(Source texts of formatted documents)
[Start of Attachment]
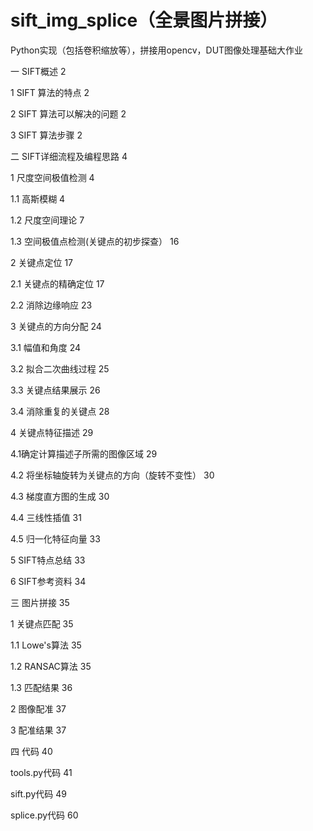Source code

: # sift_img_splice（全景图片拼接）
Python实现（包括卷积缩放等），拼接用opencv，DUT图像处理基础大作业


一 SIFT概述	2

1 SIFT 算法的特点	2

2 SIFT 算法可以解决的问题	2

3 SIFT 算法步骤	2

二 SIFT详细流程及编程思路	4

1 尺度空间极值检测	4

1.1 高斯模糊	4

1.2 尺度空间理论	7

1.3 空间极值点检测(关键点的初步探查）	16

2 关键点定位	17

2.1 关键点的精确定位	17

2.2 消除边缘响应	23

3 关键点的方向分配	24

3.1 幅值和角度	24

3.2 拟合二次曲线过程	25

3.3 关键点结果展示	26

3.4 消除重复的关键点	28

4 关键点特征描述	29

4.1确定计算描述子所需的图像区域	29

4.2 将坐标轴旋转为关键点的方向（旋转不变性）	30

4.3 梯度直方图的生成	30

4.4 三线性插值	31

4.5 归一化特征向量	33

5 SIFT特点总结	33

6 SIFT参考资料	34

三 图片拼接	35

1 关键点匹配	35

1.1 Lowe's算法	35

1.2 RANSAC算法	35

1.3 匹配结果	36

2 图像配准	37

3 配准结果	37

四 代码	40

tools.py代码	41

sift.py代码	49

splice.py代码	60

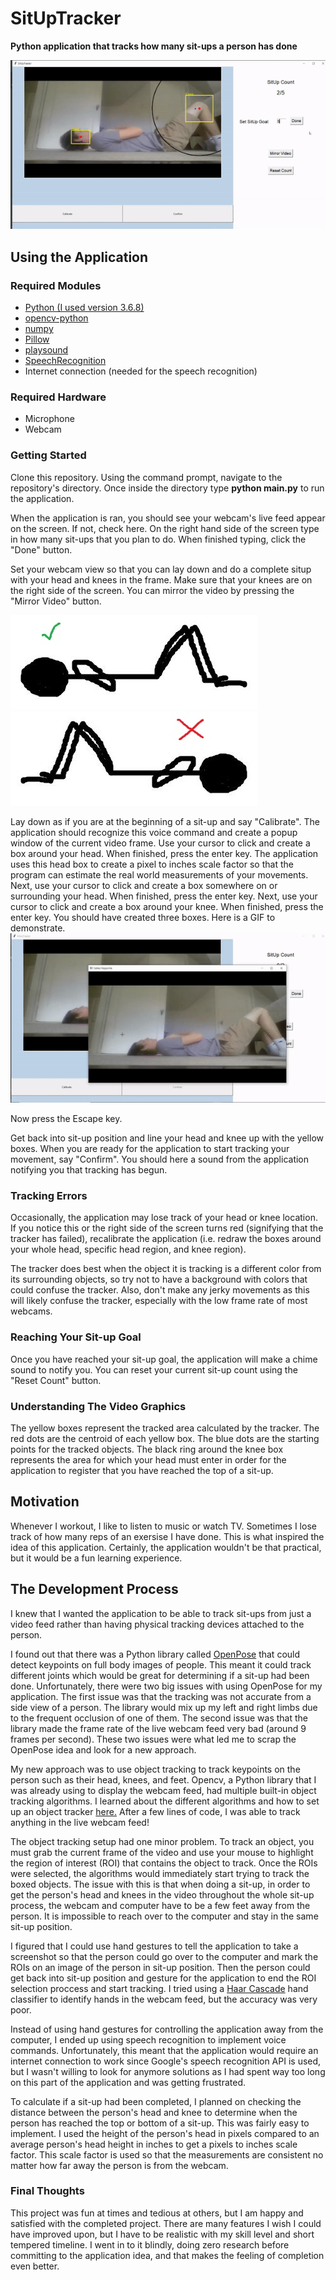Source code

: # SitUpTracker
**Python application that tracks how many sit-ups a person has done**

![Example](misc/SitUpGif.gif)

## Using the Application
### Required Modules
- [Python (I used version 3.6.8)](https://www.python.org/downloads/release/python-368/)
- [opencv-python](https://pypi.org/project/opencv-python/)
- [numpy](https://pypi.org/project/numpy/)
- [Pillow](https://pypi.org/project/Pillow/)
- [playsound](https://pypi.org/project/playsound/)
- [SpeechRecognition](https://pypi.org/project/SpeechRecognition/)
- Internet connection (needed for the speech recognition)

### Required Hardware
- Microphone
- Webcam
### Getting Started
Clone this repository. Using the command prompt, navigate to the repository's directory. Once inside the directory type **python main.py** to run the application.

When the application is ran, you should see your webcam's live feed appear on the screen. If not, check here. On the right hand side of the screen type in how many sit-ups that you plan to do. When finished typing, click the "Done" button. 

Set your webcam view so that you can lay down and do a complete situp with your head and knees in the frame. Make sure that your knees are on the right side of the screen. You can mirror the video by pressing the "Mirror Video" button.

![Correct](misc/SitupCorrectView.JPG) ![Wrong](misc/SitupWrongView.JPG)

Lay down as if you are at the beginning of a sit-up and say "Calibrate". The application should recognize this voice command and create a popup window of the current video frame. Use your cursor to click and create a box around your head. When finished, press the enter key. The application uses this head box to create a pixel to inches scale factor so that the program can estimate the real world measurements of your movements. Next, use your cursor to click and create a box somewhere on or surrounding your head. When finished, press the enter key. Next, use your cursor to click and create a box around your knee. When finished, press the enter key. You should have created three boxes. Here is a GIF to demonstrate.
![Example](misc/SitupTrackerROIdemo.gif)

Now press the Escape key.

Get back into sit-up position and line your head and knee up with the yellow boxes. When you are ready for the application to start tracking your movement, say "Confirm". You should here a sound from the application notifying you that tracking has begun.

### Tracking Errors
Occasionally, the application may lose track of your head or knee location. If you notice this or the right side of the screen turns red (signifying that the tracker has failed), recalibrate the application (i.e. redraw the boxes around your whole head, specific head region, and knee region).

The tracker does best when the object it is tracking is a different color from its surrounding objects, so try not to have a background with colors that could confuse the tracker. Also, don't make any jerky movements as this will likely confuse the tracker, especially with the low frame rate of most webcams.

### Reaching Your Sit-up Goal
Once you have reached your sit-up goal, the application will make a chime sound to notify you. You can reset your current sit-up count using the "Reset Count" button. 

### Understanding The Video Graphics
The yellow boxes represent the tracked area calculated by the tracker. The red dots are the centroid of each yellow box. The blue dots are the starting points for the tracked objects. The black ring around the knee box represents the area for which your head must enter in order for the application to register that you have reached the top of a sit-up. 

## Motivation
Whenever I workout, I like to listen to music or watch TV. Sometimes I lose track of how many reps of an exersise I have done. This is what inspired the idea of this application. Certainly, the application wouldn't be that practical, but it would be a fun learning experience. 

## The Development Process
I knew that I wanted the application to be able to track sit-ups from just a video feed rather than having physical tracking devices attached to the person.

I found out that there was a Python library called [OpenPose](https://github.com/CMU-Perceptual-Computing-Lab/openpose) that could detect keypoints on full body images of people. This meant it could track different joints which would be great for determining if a sit-up had been done. Unfortunately, there were two big issues with using OpenPose for my application. The first issue was that the tracking was not accurate from a side view of a person. The library would mix up my left and right limbs due to the frequent occlusion of one of them. The second issue was that the library made the frame rate of the live webcam feed very bad (around 9 frames per second). These two issues were what led me to scrap the OpenPose idea and look for a new approach.

My new approach was to use object tracking to track keypoints on the person such as their head, knees, and feet. Opencv, a Python library that I was already using to display the webcam feed, had multiple built-in object tracking algorithms. I learned about the different algorithms and how to set up an object tracker [here.](https://www.pyimagesearch.com/2018/07/30/opencv-object-tracking/) After a few lines of code, I was able to track anything in the live webcam feed! 

The object tracking setup had one minor problem. To track an object, you must grab the current frame of the video and use your mouse to highlight the region of interest (ROI) that contains the object to track. Once the ROIs were selected, the algorithms would immediately start trying to track the boxed objects. The issue with this is that when doing a sit-up, in order to get the person's head and knees in the video throughout the whole sit-up process, the webcam and computer have to be a few feet away from the person. It is impossible to reach over to the computer and stay in the same sit-up position.

I figured that I could use hand gestures to tell the application to take a screenshot so that the person could go over to the computer and mark the ROIs on an image of the person in sit-up position. Then the person could get back into sit-up position and gesture for the application to end the ROI selection proccess and start tracking. I tried using a [Haar Cascade](http://www.willberger.org/cascade-haar-explained/) hand classifier to identify hands in the webcam feed, but the accuracy was very poor. 

Instead of using hand gestures for controlling the application away from the computer, I ended up using speech recognition to implement voice commands. Unfortunately, this meant that the application would require an internet connection to work since Google's speech recognition API is used, but I wasn't willing to look for anymore solutions as I had spent way too long on this part of the application and was getting frustrated. 

To calculate if a sit-up had been completed, I planned on checking the distance between the person's head and knee to determine when the person has reached the top or bottom of a sit-up. This was fairly easy to implement. I used the height of the person's head in pixels compared to an average person's head height in inches to get a pixels to inches scale factor. This scale factor is used so that the measurements are consistent no matter how far away the person is from the webcam. 

### Final Thoughts
This project was fun at times and tedious at others, but I am happy and satisfied with the completed project. There are many features I wish I could have improved upon, but I have to be realistic with my skill level and short tempered timeline. I went in to it blindly, doing zero research before committing to the application idea, and that makes the feeling of completion even better. 


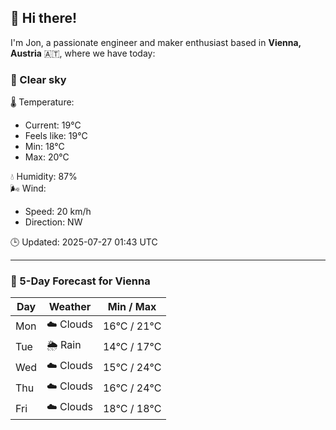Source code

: ## 👋 Hi there!

I'm Jon, a passionate engineer and maker enthusiast based in **Vienna, Austria** 🇦🇹, where we have today:

### 🌙 Clear sky 

🌡️ Temperature: 
* Current: 19°C
* Feels like: 19°C
* Min: 18°C 
* Max: 20°C  

💧 Humidity: 87%  
🌬️ Wind: 
* Speed: 20 km/h 
* Direction: NW  

🕒 Updated: 2025-07-27 01:43 UTC

---

### 📅 5-Day Forecast for Vienna

| Day | Weather | Min / Max |
|-----|---------|------------|
| Mon | ☁️ Clouds | 16°C / 21°C |
| Tue | 🌦️ Rain | 14°C / 17°C |
| Wed | ☁️ Clouds | 15°C / 24°C |
| Thu | ☁️ Clouds | 16°C / 24°C |
| Fri | ☁️ Clouds | 18°C / 18°C |
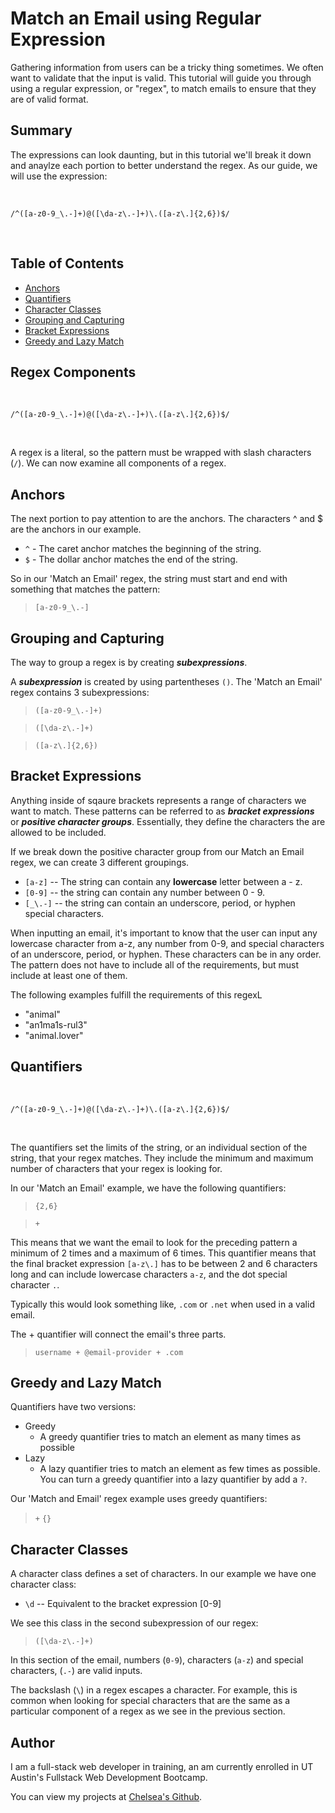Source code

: #  Match an Email using Regular Expression

Gathering information from users can be a tricky thing sometimes. We often want to validate that the input is valid. This tutorial will guide you through using a regular expression, or "regex", to match emails to ensure that they are of valid format. 

## Summary

The expressions can look daunting, but in this tutorial  we'll break it down and anaylze each portion to better understand the regex. As our guide, we will use the expression: 

<br>

    /^([a-z0-9_\.-]+)@([\da-z\.-]+)\.([a-z\.]{2,6})$/  
<br>

## Table of Contents

- [Anchors](#anchors)
- [Quantifiers](#quantifiers)
- [Character Classes](#character-classes)
- [Grouping and Capturing](#grouping-and-capturing)
- [Bracket Expressions](#bracket-expressions)
- [Greedy and Lazy Match](#greedy-and-lazy-match)

## Regex Components

<br>

    /^([a-z0-9_\.-]+)@([\da-z\.-]+)\.([a-z\.]{2,6})$/  

<br>

A regex is a literal, so the pattern must be wrapped with slash characters (`/`). We can now examine all components of a regex.

## Anchors

The next portion to pay attention to are the anchors. The characters ^ and $ are the anchors in our example.

- `^` -  The caret anchor matches the beginning of the string.
- `$` - The dollar anchor matches the end of the string.

So in our 'Match an Email' regex, the string must start and end with something that matches the pattern: 

> `[a-z0-9_\.-]` 

## Grouping and Capturing

The way to group a regex is by creating ***subexpressions***. 

A ***subexpression*** is created by using partentheses `()`. The 'Match an Email' regex contains 3 subexpressions:

> `([a-z0-9_\.-]+)`

> `([\da-z\.-]+)`

> `([a-z\.]{2,6})`


## Bracket Expressions
Anything inside of sqaure brackets represents a range of characters we want to match. These patterns can be referred to as ***bracket expressions*** or ***positive character groups***. Essentially, they define the characters the are allowed to be included. 

If we break down the positive character group from our Match an Email regex, we can create 3 different groupings.

- `[a-z]` -- The string can contain any **lowercase** letter between a - z. 
- `[0-9]` -- the string can contain any number between 0 - 9.
- `[_\.-]` -- the string can contain an underscore, period, or hyphen special characters.

When inputting an email, it's important to know that the user can input any lowercase character from a-z, any number from 0-9, and special characters of an underscore, period, or hyphen. These characters can be in any order. The pattern does not have to include all of the requirements, but must include at least one of them. 

The following examples fulfill the requirements of this regexL

- "animal"
- "an1ma1s-rul3"
- "animal.lover"

## Quantifiers

<br>

    /^([a-z0-9_\.-]+)@([\da-z\.-]+)\.([a-z\.]{2,6})$/

<br>

The quantifiers set the limits of the string, or an individual section of the string, that your regex matches. They include the minimum and maximum number of characters that your regex is looking for. 

In our 'Match an Email' example, we have the following quantifiers:

> `{2,6}`

> `+`

This means that we want the email to look for the preceding pattern a minimum of 2 times and a maximum of 6 times. This quantifier means that the final bracket expression `[a-z\.]` has to be between 2 and 6 characters long and can include lowercase characters `a-z`, and the dot special character `.`. 

Typically this would look something like, `.com` or `.net` when used in a valid email. 

The + quantifier will connect the email's three parts. 

> `username + @email-provider + .com`

## Greedy and Lazy Match

Quantifiers have two versions:
- Greedy
    - A greedy quantifier tries to match an element as many times as possible
- Lazy
    - A lazy quantifier tries to match an element as few times as possible. You can turn a greedy quantifier into a lazy quantifier by add a `?`.

Our 'Match and Email' regex example uses greedy quantifiers: 
> `+`
> `{}` 

## Character Classes

A character class defines a set of characters. In our example we have one character class:

- `\d` -- Equivalent to the bracket expression [0-9]

We see this class in the second subexpression of our regex: 

> `([\da-z\.-]+)`

In this section of the email, numbers (`0-9`), characters (`a-z`) and special characters, (`.-`) are valid inputs.

The backslash (`\`) in a regex escapes a character. For example, this is common when looking for special characters that are the same as a particular component of a regex as we see in the previous section. 

## Author

I am a full-stack web developer in training, an am currently enrolled in UT Austin's Fullstack Web Development Bootcamp. 

You can view my projects at [Chelsea's Github](https://github.com/chelsea314?tab=repositories).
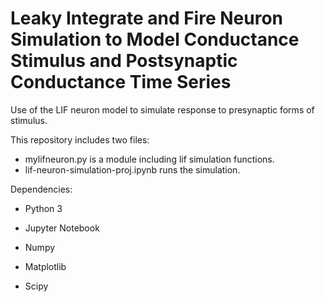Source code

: # Leaky Integrate and Fire Neuron Simulation to Model Conductance Stimulus and Postsynaptic Conductance Time Series

Use of the LIF neuron model to simulate response to presynaptic forms of stimulus.

This repository includes two files:

-  mylifneuron.py is a module including lif simulation functions.
-  lif-neuron-simulation-proj.ipynb runs the simulation.

Dependencies:

-  Python 3

-  Jupyter Notebook

-  Numpy

-  Matplotlib

-  Scipy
[End of Attachment]
- _Work item_: Each line from the one containing "the previous section." through the last line of the entries above should be duplicated exactly, both included; leave out pictures and add nothing.

- _Solution_:
The backslash (`\`) in a regex escapes a character. For example, this is common when looking for special characters that are the same as a particular component of a regex as we see in the previous section. 

## Author

I am a full-stack web developer in training, an am currently enrolled in UT Austin's Fullstack Web Development Bootcamp. 

You can view my projects at [Chelsea's Github](https://github.com/chelsea314?tab=repositories).
Source code

: # Leaky Integrate and Fire Neuron Simulation to Model Conductance Stimulus and Postsynaptic Conductance Time Series

Use of the LIF neuron model to simulate response to presynaptic forms of stimulus.

This repository includes two files:

-  mylifneuron.py is a module including lif simulation functions.
-  lif-neuron-simulation-proj.ipynb runs the simulation.

Dependencies:

-  Python 3

-  Jupyter Notebook

-  Numpy

-  Matplotlib

-  Scipy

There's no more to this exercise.